A short while back, Google and a bunch of other search engines launched @rel="canonical", a standard for specifying that the current page is a copy of another, more canonical, version hosted elsewhere. I blogged about it at the time , and generally approved of the idea but warned against overuse when an HTTP redirect might be more sensible.
Recently there's been a large amount of discussion about @rev="canonical" , a proposal that seems to have been floated with the intention of providing URL shortening services. The idea is that my page can 'advertise' some other URLs that it can be found at so that clients can pick a different one to use when referring to it.

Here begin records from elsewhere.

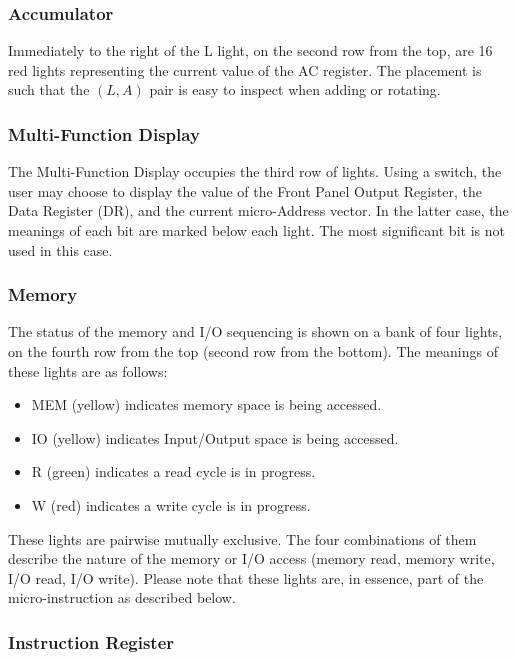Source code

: \documentclass[11pt,a4paper,twocolumns]{article}
\newcommand{\lt}[1]{\textsf{#1}}
\newcommand\register[1]{\textsf{#1}}
\newcommand\A{\register{AC}}
\newcommand\DR{\register{DR}}
\begin{document}
\subsubsection{Accumulator}

Immediately to the right of the \lt{L} light, on the second row from the top,
are 16 red lights representing the current value of the \A{} register. The
placement is such that the $(L,A)$ pair is easy to inspect when adding or
rotating.

\subsubsection{Multi-Function Display}

The Multi-Function Display occupies the third row of lights. Using a switch,
the user may choose to display the value of the Front Panel Output Register,
the Data Register (\DR), and the current micro-Address vector. In the latter
case, the meanings of each bit are marked below each light. The most
significant bit is not used in this case.

\subsubsection{Memory}

The status of the memory and I/O sequencing is shown on a bank of four lights,
on the fourth row from the top (second row from the bottom). The meanings of
these lights are as follows:

\begin{itemize}
\item \lt{MEM} (yellow) indicates memory space is being accessed.
\item \lt{IO} (yellow) indicates Input/Output space is being accessed.
\item \lt{R} (green) indicates a read cycle is in progress.
\item \lt{W} (red) indicates a write cycle is in progress.
\end{itemize}

These lights are pairwise mutually exclusive. The four combinations of them
describe the nature of the memory or I/O access (memory read, memory write, I/O
read, I/O write). Please note that these lights are, in essence, part of the
micro-instruction as described below.

\subsubsection{Instruction Register}
\end{document}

In this particular use case I could publish a page at http://ciaranmcnulty.com/blog/2009-04-14/a-long-blog-post-with-a-complex-url that had a @rel="canonical" link to http://ciaran.ws/complex (I don't really have that domain, don't bother trying it). Applications that wanted a shorter URL for the content (e.g. Twitter clients, SMS gateways) could then use my shorter URL rather than having to get a more obfuscated one from TinyURL or somewhere similar.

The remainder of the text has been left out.